What the task asks
Search the data for the string "util" and gather each line it is in.

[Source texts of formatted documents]
☆ ☆ ☆
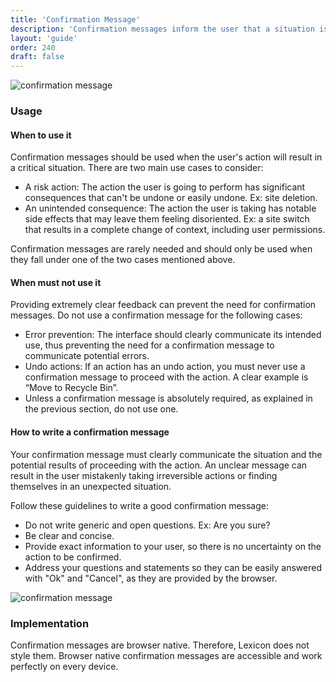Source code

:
 ```yaml
---
title: 'Confirmation Message'
description: 'Confirmation messages inform the user that a situation is critical or an action is irreversible and they must confirm before proceeding.'
layout: 'guide'
order: 240
draft: false
---
```


![confirmation message](/images/lexicon/ConfirmationMessage.jpg)

### Usage

#### When to use it

Confirmation messages should be used when the user's action will result in a critical situation. There are two main use cases to consider:

-   A risk action: The action the user is going to perform has significant consequences that can't be undone or easily undone. Ex: site deletion.
-   An unintended consequence: The action the user is taking has notable side effects that may leave them feeling disoriented. Ex: a site switch that results in a complete change of context, including user permissions.

Confirmation messages are rarely needed and should only be used when they fall under one of the two cases mentioned above.

#### When must not use it

Providing extremely clear feedback can prevent the need for confirmation messages. Do not use a confirmation message for the following cases:

-   Error prevention: The interface should clearly communicate its intended use, thus preventing the need for a confirmation message to communicate potential errors.
-   Undo actions: If an action has an undo action, you must never use a confirmation message to proceed with the action. A clear example is “Move to Recycle Bin”.
-   Unless a confirmation message is absolutely required, as explained in the previous section, do not use one.

#### How to write a confirmation message

Your confirmation message must clearly communicate the situation and the potential results of proceeding with the action. An unclear message can result in the user mistakenly taking irreversible actions or finding themselves in an unexpected situation.

Follow these guidelines to write a good confirmation message:

-   Do not write generic and open questions. Ex: Are you sure?
-   Be clear and concise.
-   Provide exact information to your user, so there is no uncertainty on the action to be confirmed.
-   Address your questions and statements so they can be easily answered with "Ok" and "Cancel", as they are provided by the browser.

![confirmation message](/images/lexicon/ConfirmationMessage.jpg)

### Implementation

Confirmation messages are browser native. Therefore, Lexicon does not style them. Browser native confirmation messages are accessible and work perfectly on every device.
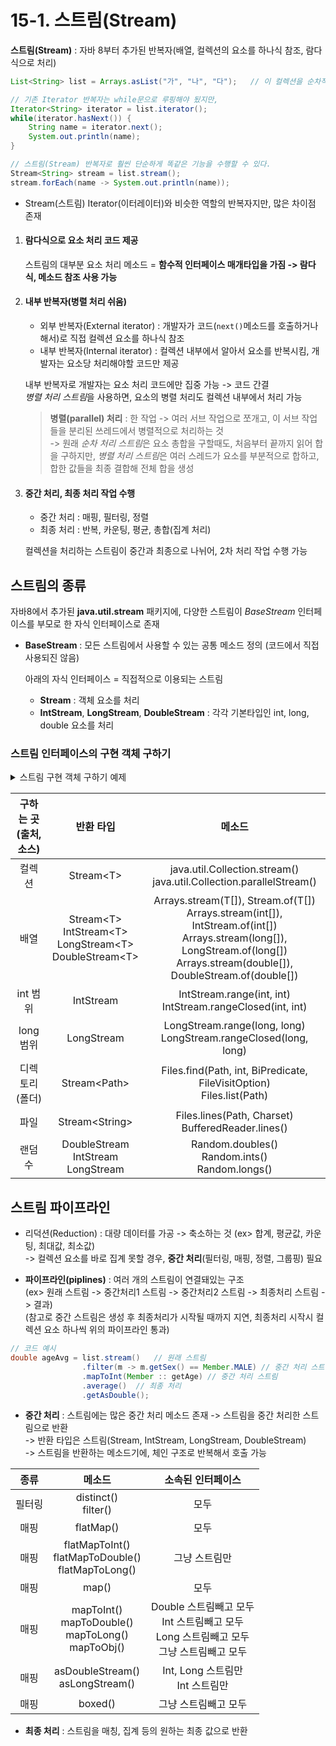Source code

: # 15-1. 스트림(Stream)

**스트림(Stream)** : 자바 8부터 추가된 반복자(배열, 컬렉션의 요소를 하나식 참조, 람다식으로 처리)   

```java
List<String> list = Arrays.asList("가", "나", "다");   // 이 컬렉션을 순차적으로 처리하기 위해

// 기존 Iterator 반복자는 while문으로 루핑해야 됬지만,
Iterator<String> iterator = list.iterator();    
while(iterator.hasNext()) {
    String name = iterator.next();
    System.out.println(name);
}

// 스트림(Stream) 반복자로 훨씬 단순하게 똑같은 기능을 수행할 수 있다.
Stream<String> stream = list.stream();
stream.forEach(name -> System.out.println(name));
```

- Stream(스트림) Iterator(이터레이터)와 비슷한 역할의 반복자지만, 많은 차이점 존재

1. #### 람다식으로 요소 처리 코드 제공 
    
    스트림의 대부분 요소 처리 메소드 = **함수적 인터페이스 매개타입을 가짐 -> 람다식, 메소드 참조 사용 가능**
2. #### 내부 반복자(병렬 처리 쉬움)

    - 외부 반복자(External iterator) : 개발자가 코드(```next()```메소드를 호출하거나 해서)로 직접 컬렉션 요소를 하나식 참조
    - 내부 반복자(Internal iterator) : 컬렉션 내부에서 알아서 요소를 반복시킴, 개발자는 요소당 처리해야할 코드만 제공
    
    내부 반복자로 개발자는 요소 처리 코드에만 집중 가능 -> 코드 간결  
    *병렬 처리 스트림*을 사용하면, 요소의 병렬 처리도 컬렉션 내부에서 처리 가능
    
    > **병렬(parallel) 처리** : 한 작업 -> 여러 서브 작업으로 쪼개고, 이 서브 작업들을 분리된 쓰레드에서 병렬적으로 처리하는 것  
    -> 원래 *순차 처리 스트림*은 요소 총합을 구할때도, 처음부터 끝까지 읽어 합을 구하지만, *병렬 처리 스트림*은 여러 스레드가 요소를 부분적으로 합하고, 합한 값들을 최종 결합해 전체 합을 생성                                                                                                                                                                                                                                                                                         
     
3. #### 중간 처리, 최종 처리 작업 수행

    - 중간 처리 : 매핑, 필터링, 정렬
    - 최종 처리 : 반복, 카운팅, 평균, 총합(집계 처리)
    
    컬렉션을 처리하는 스트림이 중간과 최종으로 나뉘어, 2차 처리 작업 수행 가능
    

## 스트림의 종류

자바8에서 추가된 **java.util.stream** 패키지에, 다양한 스트림이 *BaseStream* 인터페이스를 부모로 한 자식 인터페이스로 존재
- **BaseStream** : 모든 스트림에서 사용할 수 있는 공통 메소드 정의 (코드에서 직접 사용되진 않음)
    
    아래의 자식 인터페이스 = 직접적으로 이용되는 스트림
    - **Stream** : 객체 요소를 처리
    - **IntStream**, **LongStream**, **DoubleStream** : 각각 기본타입인 int, long, double 요소를 처리
    
### 스트림 인터페이스의 구현 객체 구하기    

<details>
<summary>스트림 구현 객체 구하기 예제</summary>

### 1. 컬렉션으로부터
```java
public class FromCollectionExample {
    public static void main(String[] args){
        List<String> stringList = Arrays.asList(
            new String("으뜸"),
            new String("버금")    
        );
    
        Stream<String> stream = stringList.stream();
        stream.forEach(System.out :: println)
    }
}
```

### 2. 배열로부터
```java
public class FromArrayExample {
    public static void main(String[] args){
        String[] strArray = {"으뜸", "버금", "버금딸림"};       // String 배열
        Stream<String> strStream = Arrays.stream(strArray);
        strStream.forEach(a -> System.out.println(a + ","));

        int[] intArray = {1, 2, 3};          // int 배열
        IntStream intStream = Arrays.stream(intArray);          
        IntStream.forEach(a -> System.out.println(a + ","));
    }
}
```

### 3. 숫자 범위로부터
```java
public class FromRangeExample {
    public static int sum;

    public static void main(String[] args){
        IntStream stream = IntStream.rangeClosed(1, 100);   // 1부터 100까지 있는 스트림 반환 (.rangeClosed(시작숫자, 끝숫자))
        stream.forEach(a -> sum += a);
        System.out.println("1~100까지 총합 : " + sum);   
    }
}
```

### 4. 파일로부터
```java
public class FromFileExample {
    // Files 정적 메소드 or BuffereredReader 메소드 = lines()
    // lines() 메소드로 문자 파일의 내용을 스트림으로 행 단위로 받는다.
    public static void main(String[] args){
        Path path = Paths.get("경로/파일.확장자");
        Stream<String> stream = Files.lines(path, Charset.defaultCharset());    // 운영체제 기본 문자셋으로 Path 객체의 파일의 스트림 반환
        stream.forEach( System.out :: println );    // 행 단위로 읽고 콘솔에 출력 
    }
}
```

### 5. 폴더로부터
```java
public class FromDirectoryExample {
    // Files 정적 메소드 list() -> 폴더의 내용(서브 폴더 or 파일)을 스트림으로 받음
    public static void main(String[] args){
        Path path = Paths.get("경로");
        Stream<Path> stream = Files.list(path);
        stream.forEach(p -> System.out.println(p.getFileName()) );  // Path 요소를 읽어 이름을 출력 
    }
}
```

</details>


구하는 곳(출처, 소스)|반환 타입|메소드|
:---:|:---:|:---:
컬렉션|Stream\<T>|java.util.Collection.stream()<br>java.util.Collection.parallelStream()
배열|Stream\<T><br>IntStream\<T><br>LongStream\<T><br>DoubleStream\<T>|Arrays.stream(T[]), Stream.of(T[])<br>Arrays.stream(int[]), IntStream.of(int[])<br>Arrays.stream(long[]), LongStream.of(long[])<br>Arrays.stream(double[]), DoubleStream.of(double[])
int 범위|IntStream|IntStream.range(int, int)<br>IntStream.rangeClosed(int, int)
long 범위|LongStream|LongStream.range(long, long)<br>LongStream.rangeClosed(long, long)
디렉토리(폴더)|Stream\<Path>|Files.find(Path, int, BiPredicate, FileVisitOption)<br>Files.list(Path)
파일|Stream\<String>|Files.lines(Path, Charset)<br>BufferedReader.lines()
랜덤 수|DoubleStream<br>IntStream<br>LongStream|Random.doubles()<br>Random.ints()<br>Random.longs()


## 스트림 파이프라인

- 리덕션(Reduction) : 대량 데이터를 가공 -> 축소하는 것 (ex> 합계, 평균값, 카운팅, 최대값, 최소값)  
-> 컬렉션 요소를 바로 집계 못할 경우, **중간 처리**(필터링, 매핑, 정렬, 그룹핑) 필요

- **파이프라인(piplines)** : 여러 개의 스트림이 연결돼있는 구조  
(ex> 원래 스트림 -> 중간처리1 스트림 -> 중간처리2 스트림 -> 최종처리 스트림 -> 결과)  
(참고로 중간 스트림은 생성 후 최종처리가 시작될 때까지 지연, 최종처리 시작시 컬렉션 요소 하나씩 위의 파이프라인 통과)
```java
// 코드 예시
double ageAvg = list.stream()   // 원래 스트림
                .filter(m -> m.getSex() == Member.MALE) // 중간 처리 스트림 
                .mapToInt(Member :: getAge) // 중간 처리 스트림
                .average()  // 최종 처리
                .getAsDouble();
```

- **중간 처리** : 스트림에는 많은 중간 처리 메소드 존재 -> 스트림을 중간 처리한 스트림으로 반환  
-> 반환 타입은 스트림(Stream, IntStream, LongStream, DoubleStream)  
-> 스트림을 반환하는 메소드기에, 체인 구조로 반복해서 호출 가능

종류|메소드|소속된 인터페이스
:---:|:---:|:---:
필터링|distinct()<br>filter()|모두
매핑|flatMap()|모두
매핑|flatMapToInt()<br>flatMapToDouble()<br>flatMapToLong()|그냥 스트림만
매핑|map()|모두
매핑|mapToInt()<br>mapToDouble()<br>mapToLong()<br>mapToObj()|Double 스트림빼고 모두<br>Int 스트림빼고 모두<br>Long 스트림빼고 모두<br>그냥 스트림빼고 모두
매핑|asDoubleStream()<br>asLongStream()|Int, Long 스트림만<br>Int 스트림만
매핑|boxed()|그냥 스트림빼고 모두

- **최종 처리** : 스트림을 매칭, 집계 등의 원하는 최종 값으로 반환 
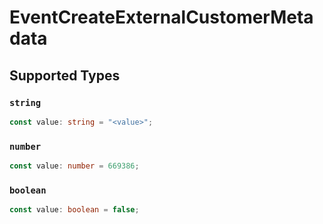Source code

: # EventCreateExternalCustomerMetadata


## Supported Types

### `string`

```typescript
const value: string = "<value>";
```

### `number`

```typescript
const value: number = 669386;
```

### `boolean`

```typescript
const value: boolean = false;
```

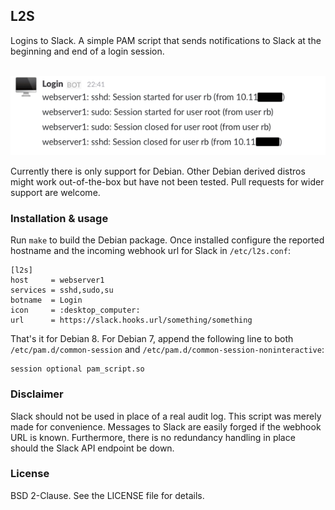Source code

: ## L2S

Logins to Slack. A simple PAM script that sends notifications to Slack at the beginning and end of a login session.

&nbsp;&nbsp;&nbsp;&nbsp;![Slack screenshot](slack-screenshot.png)

Currently there is only support for Debian. Other Debian derived distros might work out-of-the-box but have not been tested. Pull requests for wider support are welcome.

### Installation & usage

Run `make` to build the Debian package. Once installed configure the reported hostname and the incoming webhook url for Slack in `/etc/l2s.conf`:

```
[l2s]
host     = webserver1
services = sshd,sudo,su
botname  = Login
icon     = :desktop_computer:
url      = https://slack.hooks.url/something/something
```

That's it for Debian 8. For Debian 7, append the following line to both `/etc/pam.d/common-session` and `/etc/pam.d/common-session-noninteractive`:

```
session optional pam_script.so
```

### Disclaimer

Slack should not be used in place of a real audit log. This script was merely made for convenience. Messages to Slack are easily forged if the webhook URL is known. Furthermore, there is no redundancy handling in place should the Slack API endpoint be down.

### License

BSD 2-Clause. See the LICENSE file for details.
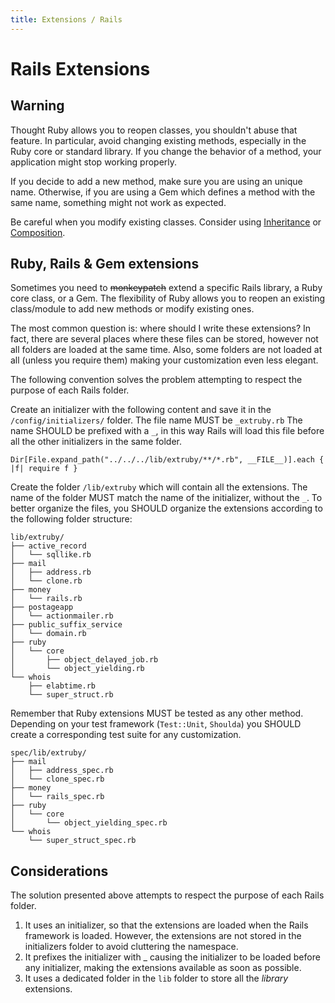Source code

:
 ```yaml
---
title: Extensions / Rails
---
```


# Rails Extensions

## Warning

Thought Ruby allows you to reopen classes, you shouldn't abuse that feature. In particular, avoid changing existing methods, especially in the Ruby core or standard library. If you change the behavior of a method, your application might stop working properly.

If you decide to add a new method, make sure you are using an unique name. Otherwise, if you are using a Gem which defines a method with the same name, something might not work as expected.

Be careful when you modify existing classes. Consider using [Inheritance][1] or [Composition][2].


## Ruby, Rails & Gem extensions

Sometimes you need to <strike>monkeypatch</strike> extend a specific Rails library, a Ruby core class, or a Gem. The flexibility of Ruby allows you to reopen an existing class/module to add new methods or modify existing ones.

The most common question is: where should I write these extensions? In fact, there are several places where these files can be stored, however not all folders are loaded at the same time. Also, some folders are not loaded at all (unless you require them) making your customization even less elegant.

The following convention solves the problem attempting to respect the purpose of each Rails folder.

Create an initializer with the following content and save it in the `/config/initializers/` folder. The file name MUST be `_extruby.rb` The name SHOULD be prefixed with a `_`, in this way Rails will load this file before all the other initializers in the same folder.

    Dir[File.expand_path("../../../lib/extruby/**/*.rb", __FILE__)].each { |f| require f }

Create the folder `/lib/extruby` which will contain all the extensions. The name of the folder MUST match the name of the initializer, without the `_`. To better organize the files, you SHOULD organize the extensions according to the following folder structure:

    lib/extruby/
    ├── active_record
    │   └── sqllike.rb
    ├── mail
    │   ├── address.rb
    │   └── clone.rb
    ├── money
    │   └── rails.rb
    ├── postageapp
    │   └── actionmailer.rb
    ├── public_suffix_service
    │   └── domain.rb
    ├── ruby
    │   └── core
    │       ├── object_delayed_job.rb
    │       └── object_yielding.rb
    └── whois
        ├── elabtime.rb
        └── super_struct.rb

Remember that Ruby extensions MUST be tested as any other method. Depending on your test framework (`Test::Unit`, `Shoulda`) you SHOULD create a corresponding test suite for any customization.

    spec/lib/extruby/
    ├── mail
    │   ├── address_spec.rb
    │   └── clone_spec.rb
    ├── money
    │   └── rails_spec.rb
    ├── ruby
    │   └── core
    │       └── object_yielding_spec.rb
    └── whois
        └── super_struct_spec.rb


## Considerations

The solution presented above attempts to respect the purpose of each Rails folder.

1. It uses an initializer, so that the extensions are loaded when the Rails framework is loaded. However, the extensions are not stored in the initializers folder to avoid cluttering the namespace.
1. It prefixes the initializer with _ causing the initializer to be loaded before any initializer, making the extensions available as soon as possible.
1. It uses a dedicated folder in the `lib` folder to store all the _library_ extensions.

  [1]: http://en.wikipedia.org/wiki/Inheritance_(object-oriented_programming)
  [2]: http://en.wikipedia.org/wiki/Object_composition
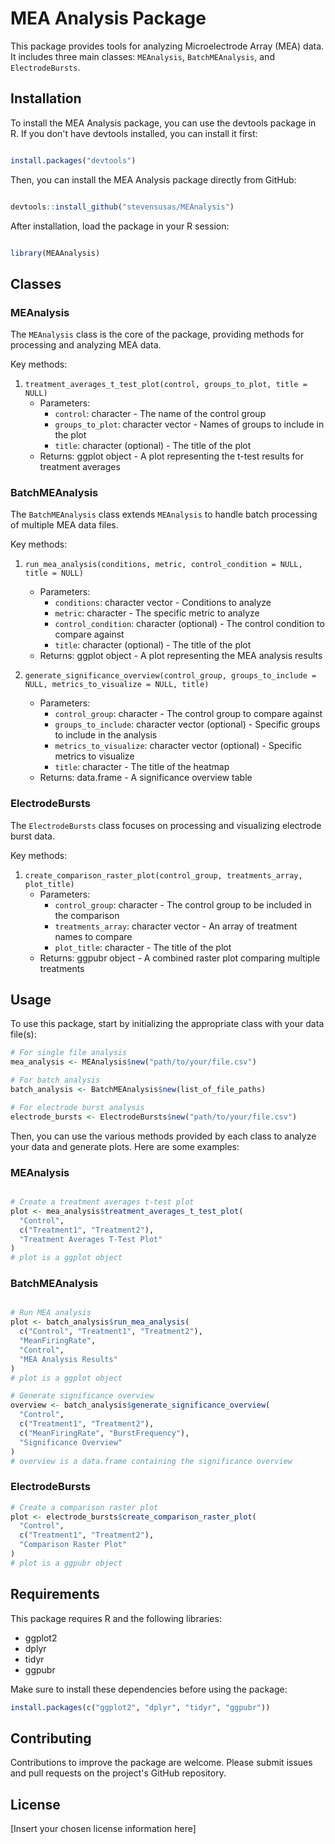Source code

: # MEA Analysis Package

This package provides tools for analyzing Microelectrode Array (MEA) data. It includes three main classes: `MEAnalysis`, `BatchMEAnalysis`, and `ElectrodeBursts`.

## Installation

To install the MEA Analysis package, you can use the devtools package in R. If you don't have devtools installed, you can install it first:

```R

install.packages("devtools")

```

Then, you can install the MEA Analysis package directly from GitHub:

```R

devtools::install_github("stevensusas/MEAnalysis")

```

After installation, load the package in your R session:

```R

library(MEAAnalysis)

```

## Classes

### MEAnalysis

The `MEAnalysis` class is the core of the package, providing methods for processing and analyzing MEA data.

Key methods:

1. `treatment_averages_t_test_plot(control, groups_to_plot, title = NULL)`
   - Parameters:
     - `control`: character - The name of the control group
     - `groups_to_plot`: character vector - Names of groups to include in the plot
     - `title`: character (optional) - The title of the plot
   - Returns: ggplot object - A plot representing the t-test results for treatment averages

### BatchMEAnalysis

The `BatchMEAnalysis` class extends `MEAnalysis` to handle batch processing of multiple MEA data files.

Key methods:

1. `run_mea_analysis(conditions, metric, control_condition = NULL, title = NULL)`
   - Parameters:
     - `conditions`: character vector - Conditions to analyze
     - `metric`: character - The specific metric to analyze
     - `control_condition`: character (optional) - The control condition to compare against
     - `title`: character (optional) - The title of the plot
   - Returns: ggplot object - A plot representing the MEA analysis results

2. `generate_significance_overview(control_group, groups_to_include = NULL, metrics_to_visualize = NULL, title)`
   - Parameters:
     - `control_group`: character - The control group to compare against
     - `groups_to_include`: character vector (optional) - Specific groups to include in the analysis
     - `metrics_to_visualize`: character vector (optional) - Specific metrics to visualize
     - `title`: character - The title of the heatmap
   - Returns: data.frame - A significance overview table

### ElectrodeBursts

The `ElectrodeBursts` class focuses on processing and visualizing electrode burst data.

Key methods:

1. `create_comparison_raster_plot(control_group, treatments_array, plot_title)`
   - Parameters:
     - `control_group`: character - The control group to be included in the comparison
     - `treatments_array`: character vector - An array of treatment names to compare
     - `plot_title`: character - The title of the plot
   - Returns: ggpubr object - A combined raster plot comparing multiple treatments

## Usage

To use this package, start by initializing the appropriate class with your data file(s):

```R
# For single file analysis
mea_analysis <- MEAnalysis$new("path/to/your/file.csv")

# For batch analysis
batch_analysis <- BatchMEAnalysis$new(list_of_file_paths)

# For electrode burst analysis
electrode_bursts <- ElectrodeBursts$new("path/to/your/file.csv")
```

Then, you can use the various methods provided by each class to analyze your data and generate plots. Here are some examples:

### MEAnalysis

```R

# Create a treatment averages t-test plot
plot <- mea_analysis$treatment_averages_t_test_plot(
  "Control",
  c("Treatment1", "Treatment2"),
  "Treatment Averages T-Test Plot"
)
# plot is a ggplot object
```

### BatchMEAnalysis

```R

# Run MEA analysis
plot <- batch_analysis$run_mea_analysis(
  c("Control", "Treatment1", "Treatment2"),
  "MeanFiringRate",
  "Control",
  "MEA Analysis Results"
)
# plot is a ggplot object

# Generate significance overview
overview <- batch_analysis$generate_significance_overview(
  "Control",
  c("Treatment1", "Treatment2"),
  c("MeanFiringRate", "BurstFrequency"),
  "Significance Overview"
)
# overview is a data.frame containing the significance overview
```

### ElectrodeBursts

```R
# Create a comparison raster plot
plot <- electrode_bursts$create_comparison_raster_plot(
  "Control",
  c("Treatment1", "Treatment2"),
  "Comparison Raster Plot"
)
# plot is a ggpubr object
```

## Requirements

This package requires R and the following libraries:
- ggplot2
- dplyr
- tidyr
- ggpubr

Make sure to install these dependencies before using the package:

```R
install.packages(c("ggplot2", "dplyr", "tidyr", "ggpubr"))
```

## Contributing

Contributions to improve the package are welcome. Please submit issues and pull requests on the project's GitHub repository.

## License

[Insert your chosen license information here]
☆ ☆ ☆
Task output
자바8에서 추가된 **java.util.stream** 패키지에, 다양한 스트림이 *BaseStream* 인터페이스를 부모로 한 자식 인터페이스로 존재
컬렉션|Stream\<T>|java.util.Collection.stream()<br>java.util.Collection.parallelStream()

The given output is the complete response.